The rest of us are moving on with our lives, on to things like watching DeMarcus Cousins implode, mourning the death of Darth Vader, and looking forward to one last skewering of Timothy Richard Tebow and the gang on the final BQBL Scorecard before doing our first bit of actual work in 2012. Now about that
Denver Broncos (Tim Tebow), 80 points: Now that we have some prospective and a full season of samples to look at, I can say with confidence that tracking the performance of National Football League quarterbacks through this fantasy league is stupid. However, it is also hilarious and strangely telling about a quarterback’s true value. There is a reason Aaron Rodgers' total for the entire season doesn’t come close to one Caleb Hanie game, there is a reason the nickname “Ryan Pickspatrick” became part of the BQBL vocabulary, and there is a reason Tim Tebow was racking up dozens of BQBL points each week. That’s because Timothy Richard Tebow is an atrocious, dreadful, embarrassment of a quarterback, and Denver’s defense won games despite his performance. Either that or he has God on speed dial and is just messing with us. Both are very much in play, but after Week 17, Vegas has “atrocious, dreadful embarrassment of a quarterback” at 2-1.
In Week 17, Tebow was super-Tebowy. Like, 60 total passing yards, a pick, a fumble, and four or five classic “Oh, that one guy is going to tackle me so I will keep spinning around and treading backwards until someone else tackles me” moves.

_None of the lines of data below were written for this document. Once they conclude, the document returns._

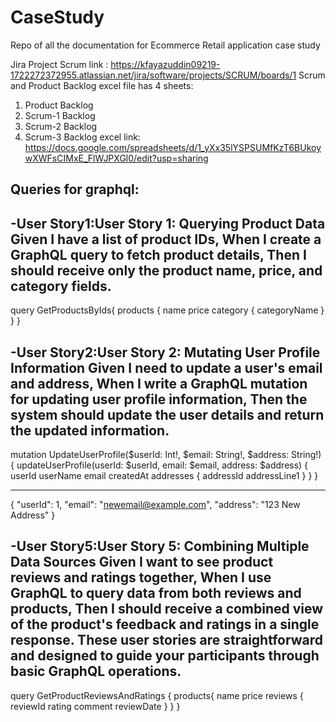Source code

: # CaseStudy
Repo of all the documentation for Ecommerce Retail application case study

Jira Project Scrum link : https://kfayazuddin09219-1722272372955.atlassian.net/jira/software/projects/SCRUM/boards/1
Scrum and Product Backlog excel file has 4 sheets:
1. Product Backlog
2. Scrum-1 Backlog
3. Scrum-2 Backlog
4. Scrum-3 Backlog
excel link: https://docs.google.com/spreadsheets/d/1_yXx35lYSPSUMfKzT6BUkoywXWFsCIMxE_FlWJPXGl0/edit?usp=sharing

Queries for graphql:
---------------------
-User Story1:User Story 1: Querying Product Data
Given I have a list of product IDs,
When I create a GraphQL query to fetch product details,
Then I should receive only the product name, price, and category fields.
-------------------------------------------------------------------
query GetProductsByIds{
  products {
    name
    price
    category {
      categoryName
    }
  }
}

-User Story2:User Story 2: Mutating User Profile Information
Given I need to update a user's email and address,
When I write a GraphQL mutation for updating user profile information,
Then the system should update the user details and return the updated information.
----------------------------------------------------------------------------------
mutation UpdateUserProfile($userId: Int!, $email: String!, $address: String!) {
  updateUserProfile(userId: $userId, email: $email, address: $address) {
    userId
    userName
    email
    createdAt
    addresses {
      addressId
      addressLine1
    }
  }
}

------------------------------------------------------------------------------------------
{
  "userId": 1,
  "email": "newemail@example.com",
  "address": "123 New Address"
}

-User Story5:User Story 5: Combining Multiple Data Sources
Given I want to see product reviews and ratings together,
When I use GraphQL to query data from both reviews and products,
Then I should receive a combined view of the product's feedback and ratings in a single response.
These user stories are straightforward and designed to guide your participants through basic GraphQL operations.
-----------------------------------------------------------------------------------
query GetProductReviewsAndRatings {
  products{
    name
    price
    reviews {
      reviewId
      rating
      comment
      reviewDate
    }
  }
}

He was so Tebowish that despite his terrible Tebowian efforts, he still was in position to win the game. Teebs had the fourth-and-2 on his own 47 with just enough time left on the clock to Hail Mary his way into the end zone and win the ball game. Before the snap there was a little part of you that said, “If he throws this ball for a touchdown and wins this game, there better be government agents standing by to detain this man and send him to NASA to make sure he isn’t an angel or an alien or aliengel.” Then he threw a pick. I swear, once Chiefs cornerback Brandon Carr came down with the ball, I saw a couple of guys on the sideline with earpieces put Tasers back in their suit jackets.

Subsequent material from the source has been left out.